Em nenhum ponto fica mais claro e mais fácil demonstrar a diferença entre o raciocínio do velho liberalismo e o do neoliberalismo do que no tratamento do problema da igualdade.  Os liberais do século XVIII, guiados pelas ideias da lei natural e do iluminismo, exigiam para todos a igualdade nos direitos políticos e civis, porque pressupunham serem iguais todos os homens.  Deus fez todos os homens iguais, dotando-os, fundamentalmente, das mesmas capacidades e talentos, soprando-lhes o sopro de seu Espírito.  Todas as diferenças existentes entre os homens são apenas artificiais, produto das instituições sociais e humanas, isto é, transitórias.  O que é imperecível no homem — seu espírito — sem dúvida é o mesmo no rico e no pobre, no nobre e no plebeu, no branco e no preto.

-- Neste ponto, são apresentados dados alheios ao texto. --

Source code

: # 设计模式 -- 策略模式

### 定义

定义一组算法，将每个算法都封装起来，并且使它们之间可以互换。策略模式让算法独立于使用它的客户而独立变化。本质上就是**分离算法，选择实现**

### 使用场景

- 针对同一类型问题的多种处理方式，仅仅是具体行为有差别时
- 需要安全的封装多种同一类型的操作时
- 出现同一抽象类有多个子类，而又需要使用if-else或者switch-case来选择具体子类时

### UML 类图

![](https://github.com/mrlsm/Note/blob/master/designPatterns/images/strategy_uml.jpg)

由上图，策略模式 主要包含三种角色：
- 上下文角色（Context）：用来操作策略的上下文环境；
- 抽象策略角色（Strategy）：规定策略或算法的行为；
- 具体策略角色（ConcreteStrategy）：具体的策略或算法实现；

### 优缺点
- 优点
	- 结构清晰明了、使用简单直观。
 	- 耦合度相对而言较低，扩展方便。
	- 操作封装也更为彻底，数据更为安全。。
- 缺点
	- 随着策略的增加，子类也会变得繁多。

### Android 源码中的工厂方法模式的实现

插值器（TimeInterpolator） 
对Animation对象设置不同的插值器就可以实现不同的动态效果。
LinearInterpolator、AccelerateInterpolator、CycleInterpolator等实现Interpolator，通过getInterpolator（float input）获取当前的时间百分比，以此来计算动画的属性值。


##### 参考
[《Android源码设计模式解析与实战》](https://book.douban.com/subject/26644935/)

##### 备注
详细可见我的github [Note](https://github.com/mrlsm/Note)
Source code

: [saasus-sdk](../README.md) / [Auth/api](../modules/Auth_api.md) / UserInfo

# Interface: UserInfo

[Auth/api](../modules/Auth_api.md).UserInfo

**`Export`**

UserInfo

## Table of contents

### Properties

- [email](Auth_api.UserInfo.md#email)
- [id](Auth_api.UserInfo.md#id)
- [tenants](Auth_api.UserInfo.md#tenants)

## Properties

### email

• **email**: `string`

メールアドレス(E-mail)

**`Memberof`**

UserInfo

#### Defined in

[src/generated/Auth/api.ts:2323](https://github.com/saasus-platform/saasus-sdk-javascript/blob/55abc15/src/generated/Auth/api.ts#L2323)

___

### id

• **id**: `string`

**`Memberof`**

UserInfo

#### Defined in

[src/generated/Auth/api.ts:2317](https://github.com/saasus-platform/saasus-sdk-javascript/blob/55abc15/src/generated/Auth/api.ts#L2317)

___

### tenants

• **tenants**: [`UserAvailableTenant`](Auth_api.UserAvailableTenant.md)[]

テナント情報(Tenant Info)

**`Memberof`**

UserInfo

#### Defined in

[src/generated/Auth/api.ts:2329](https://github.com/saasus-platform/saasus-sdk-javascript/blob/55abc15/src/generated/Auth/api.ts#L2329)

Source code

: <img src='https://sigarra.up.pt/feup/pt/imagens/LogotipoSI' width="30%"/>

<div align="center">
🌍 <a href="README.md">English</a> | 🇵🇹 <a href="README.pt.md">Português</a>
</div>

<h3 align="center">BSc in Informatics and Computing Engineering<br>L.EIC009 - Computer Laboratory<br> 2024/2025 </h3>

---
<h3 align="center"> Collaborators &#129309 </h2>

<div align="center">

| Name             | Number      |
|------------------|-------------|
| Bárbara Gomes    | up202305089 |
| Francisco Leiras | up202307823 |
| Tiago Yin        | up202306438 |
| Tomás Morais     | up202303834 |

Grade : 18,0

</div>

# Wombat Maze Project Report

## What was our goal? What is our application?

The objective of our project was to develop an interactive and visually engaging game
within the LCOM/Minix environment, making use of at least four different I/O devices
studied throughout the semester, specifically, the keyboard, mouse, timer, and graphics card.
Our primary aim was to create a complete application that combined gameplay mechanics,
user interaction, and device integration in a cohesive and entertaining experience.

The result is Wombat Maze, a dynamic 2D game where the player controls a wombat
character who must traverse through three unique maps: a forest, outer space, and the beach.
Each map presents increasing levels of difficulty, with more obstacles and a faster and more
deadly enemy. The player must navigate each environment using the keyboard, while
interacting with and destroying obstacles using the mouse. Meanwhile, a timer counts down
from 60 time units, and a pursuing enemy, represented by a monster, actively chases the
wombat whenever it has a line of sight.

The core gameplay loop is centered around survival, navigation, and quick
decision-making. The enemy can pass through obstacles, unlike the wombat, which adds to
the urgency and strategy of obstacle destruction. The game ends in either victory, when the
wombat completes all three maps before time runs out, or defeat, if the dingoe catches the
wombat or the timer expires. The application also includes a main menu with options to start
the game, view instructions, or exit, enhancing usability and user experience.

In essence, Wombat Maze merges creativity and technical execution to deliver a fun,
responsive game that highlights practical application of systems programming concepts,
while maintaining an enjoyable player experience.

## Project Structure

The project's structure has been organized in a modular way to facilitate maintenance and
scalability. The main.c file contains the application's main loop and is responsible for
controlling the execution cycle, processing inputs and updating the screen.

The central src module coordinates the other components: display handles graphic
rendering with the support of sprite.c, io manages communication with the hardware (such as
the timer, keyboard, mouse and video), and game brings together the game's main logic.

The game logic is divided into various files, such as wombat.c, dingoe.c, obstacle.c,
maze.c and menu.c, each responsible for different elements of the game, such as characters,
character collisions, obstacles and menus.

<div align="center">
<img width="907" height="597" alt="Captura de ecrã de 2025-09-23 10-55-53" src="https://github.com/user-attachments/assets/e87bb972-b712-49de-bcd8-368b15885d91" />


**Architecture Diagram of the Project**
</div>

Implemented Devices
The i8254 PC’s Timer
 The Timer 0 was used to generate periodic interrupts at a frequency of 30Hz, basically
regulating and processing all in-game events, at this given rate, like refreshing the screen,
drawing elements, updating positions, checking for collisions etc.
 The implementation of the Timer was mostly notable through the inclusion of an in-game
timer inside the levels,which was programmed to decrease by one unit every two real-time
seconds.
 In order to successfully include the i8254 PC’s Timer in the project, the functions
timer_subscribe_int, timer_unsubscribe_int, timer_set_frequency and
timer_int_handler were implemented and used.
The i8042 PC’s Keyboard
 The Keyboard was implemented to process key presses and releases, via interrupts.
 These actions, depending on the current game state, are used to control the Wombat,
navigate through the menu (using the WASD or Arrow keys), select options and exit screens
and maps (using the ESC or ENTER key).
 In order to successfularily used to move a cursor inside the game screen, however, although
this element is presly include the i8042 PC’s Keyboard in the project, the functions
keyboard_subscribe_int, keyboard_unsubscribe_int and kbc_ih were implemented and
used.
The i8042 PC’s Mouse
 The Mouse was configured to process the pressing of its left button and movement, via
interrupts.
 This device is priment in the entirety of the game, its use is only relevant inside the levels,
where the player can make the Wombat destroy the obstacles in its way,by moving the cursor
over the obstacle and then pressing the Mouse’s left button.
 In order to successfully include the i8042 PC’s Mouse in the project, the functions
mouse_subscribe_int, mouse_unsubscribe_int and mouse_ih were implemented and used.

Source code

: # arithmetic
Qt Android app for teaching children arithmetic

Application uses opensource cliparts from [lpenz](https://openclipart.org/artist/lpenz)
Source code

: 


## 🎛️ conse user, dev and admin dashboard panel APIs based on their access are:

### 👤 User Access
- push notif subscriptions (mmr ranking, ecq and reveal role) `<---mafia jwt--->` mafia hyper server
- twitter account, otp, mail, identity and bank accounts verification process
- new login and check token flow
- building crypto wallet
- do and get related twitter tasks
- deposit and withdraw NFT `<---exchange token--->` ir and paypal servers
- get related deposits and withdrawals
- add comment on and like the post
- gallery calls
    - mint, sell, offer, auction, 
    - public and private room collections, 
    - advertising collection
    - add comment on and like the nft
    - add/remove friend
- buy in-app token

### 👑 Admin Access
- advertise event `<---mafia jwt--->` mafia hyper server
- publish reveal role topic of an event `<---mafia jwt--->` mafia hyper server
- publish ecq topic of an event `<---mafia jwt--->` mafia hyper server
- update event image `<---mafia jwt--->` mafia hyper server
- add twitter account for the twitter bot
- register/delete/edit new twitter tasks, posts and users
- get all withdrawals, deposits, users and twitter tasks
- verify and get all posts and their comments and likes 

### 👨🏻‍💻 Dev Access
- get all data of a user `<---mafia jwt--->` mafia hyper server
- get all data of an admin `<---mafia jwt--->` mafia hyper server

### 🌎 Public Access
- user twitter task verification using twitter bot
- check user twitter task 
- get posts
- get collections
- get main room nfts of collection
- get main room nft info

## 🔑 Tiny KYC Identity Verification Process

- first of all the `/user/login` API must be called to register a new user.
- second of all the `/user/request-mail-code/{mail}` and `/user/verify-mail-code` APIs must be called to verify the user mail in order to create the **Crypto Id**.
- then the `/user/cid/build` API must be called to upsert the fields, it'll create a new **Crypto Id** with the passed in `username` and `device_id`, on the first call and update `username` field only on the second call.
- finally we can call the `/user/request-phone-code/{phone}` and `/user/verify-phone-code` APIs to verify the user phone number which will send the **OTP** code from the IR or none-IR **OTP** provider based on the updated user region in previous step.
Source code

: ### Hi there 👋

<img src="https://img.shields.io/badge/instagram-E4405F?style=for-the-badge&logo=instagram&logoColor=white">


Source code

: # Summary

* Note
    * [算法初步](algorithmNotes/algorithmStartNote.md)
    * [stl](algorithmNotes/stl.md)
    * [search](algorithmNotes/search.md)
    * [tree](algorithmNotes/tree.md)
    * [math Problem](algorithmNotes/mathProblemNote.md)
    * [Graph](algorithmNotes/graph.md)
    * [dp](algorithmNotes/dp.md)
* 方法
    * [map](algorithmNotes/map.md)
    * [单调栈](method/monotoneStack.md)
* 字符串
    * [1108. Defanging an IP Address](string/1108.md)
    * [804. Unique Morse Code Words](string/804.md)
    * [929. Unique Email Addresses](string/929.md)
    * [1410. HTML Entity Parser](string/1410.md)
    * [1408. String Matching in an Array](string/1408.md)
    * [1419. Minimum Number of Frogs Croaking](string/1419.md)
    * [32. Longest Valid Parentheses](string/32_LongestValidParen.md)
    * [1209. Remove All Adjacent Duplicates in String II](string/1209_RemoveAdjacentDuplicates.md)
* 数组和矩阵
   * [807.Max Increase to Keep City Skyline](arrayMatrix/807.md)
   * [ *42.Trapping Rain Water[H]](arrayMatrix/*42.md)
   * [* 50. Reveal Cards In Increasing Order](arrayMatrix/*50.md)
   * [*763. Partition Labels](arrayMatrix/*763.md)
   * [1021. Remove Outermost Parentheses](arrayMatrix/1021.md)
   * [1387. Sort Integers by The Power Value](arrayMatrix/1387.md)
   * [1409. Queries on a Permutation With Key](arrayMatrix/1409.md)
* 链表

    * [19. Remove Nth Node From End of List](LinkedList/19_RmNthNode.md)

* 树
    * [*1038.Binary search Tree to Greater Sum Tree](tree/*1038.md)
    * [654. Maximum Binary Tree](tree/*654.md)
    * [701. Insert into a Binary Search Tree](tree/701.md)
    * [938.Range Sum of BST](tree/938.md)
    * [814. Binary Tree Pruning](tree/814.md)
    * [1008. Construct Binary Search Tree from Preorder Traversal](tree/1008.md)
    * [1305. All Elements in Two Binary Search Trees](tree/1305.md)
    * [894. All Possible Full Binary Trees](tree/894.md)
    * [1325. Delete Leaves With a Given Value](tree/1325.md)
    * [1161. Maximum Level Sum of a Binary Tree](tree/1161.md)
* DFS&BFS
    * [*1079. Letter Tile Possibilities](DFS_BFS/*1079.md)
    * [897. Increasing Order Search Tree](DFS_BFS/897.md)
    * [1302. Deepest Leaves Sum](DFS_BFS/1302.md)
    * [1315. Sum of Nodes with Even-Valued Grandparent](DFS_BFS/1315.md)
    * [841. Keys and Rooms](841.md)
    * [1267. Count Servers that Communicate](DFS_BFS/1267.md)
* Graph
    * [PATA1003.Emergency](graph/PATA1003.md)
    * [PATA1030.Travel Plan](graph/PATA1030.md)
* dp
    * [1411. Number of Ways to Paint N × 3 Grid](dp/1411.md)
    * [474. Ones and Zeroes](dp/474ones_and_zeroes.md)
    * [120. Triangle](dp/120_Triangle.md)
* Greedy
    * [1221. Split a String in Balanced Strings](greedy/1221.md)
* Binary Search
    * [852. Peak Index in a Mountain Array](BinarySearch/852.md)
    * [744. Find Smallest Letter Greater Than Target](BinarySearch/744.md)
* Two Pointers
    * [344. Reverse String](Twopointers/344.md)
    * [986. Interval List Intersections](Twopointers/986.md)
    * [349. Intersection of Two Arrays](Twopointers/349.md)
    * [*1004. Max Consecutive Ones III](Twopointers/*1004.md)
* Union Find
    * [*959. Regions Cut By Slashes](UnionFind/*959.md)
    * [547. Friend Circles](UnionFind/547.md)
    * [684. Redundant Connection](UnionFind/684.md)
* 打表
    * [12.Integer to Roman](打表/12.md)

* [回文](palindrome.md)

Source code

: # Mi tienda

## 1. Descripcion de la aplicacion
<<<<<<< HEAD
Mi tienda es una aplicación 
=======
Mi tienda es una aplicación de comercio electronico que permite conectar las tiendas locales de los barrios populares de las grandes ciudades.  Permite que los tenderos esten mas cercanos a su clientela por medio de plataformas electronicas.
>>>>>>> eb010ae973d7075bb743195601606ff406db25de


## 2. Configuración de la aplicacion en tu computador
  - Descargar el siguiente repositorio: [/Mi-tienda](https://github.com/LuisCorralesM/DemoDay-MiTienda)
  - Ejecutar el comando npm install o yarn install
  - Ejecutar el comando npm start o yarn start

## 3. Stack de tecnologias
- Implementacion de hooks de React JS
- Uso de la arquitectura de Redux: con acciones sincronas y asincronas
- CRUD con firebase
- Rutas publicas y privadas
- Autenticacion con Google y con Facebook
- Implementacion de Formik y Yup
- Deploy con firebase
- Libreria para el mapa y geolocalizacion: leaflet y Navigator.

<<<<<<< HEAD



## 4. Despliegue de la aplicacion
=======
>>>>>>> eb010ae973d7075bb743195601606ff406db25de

No entanto, nada mais infundada do que a afirmação da suposta igualdade de todos os membros da raça humana.  Os homens são totalmente desiguais.  Mesmo entre irmãos, há diferenças das mais marcantes, quer nos atributos físicos, quer nos mentais.  A natureza nunca se repete em sua criação; não produz nada às dúzias, nem são padronizados os seus produtos.  Cada homem que nasce de sua fábrica traz consigo a marca do indivíduo, único e irrepetível.  Os homens não são iguais e a exigência da igualdade por lei não pode, de modo algum, basear-se na alegação de que tratamento igual é devido a iguais.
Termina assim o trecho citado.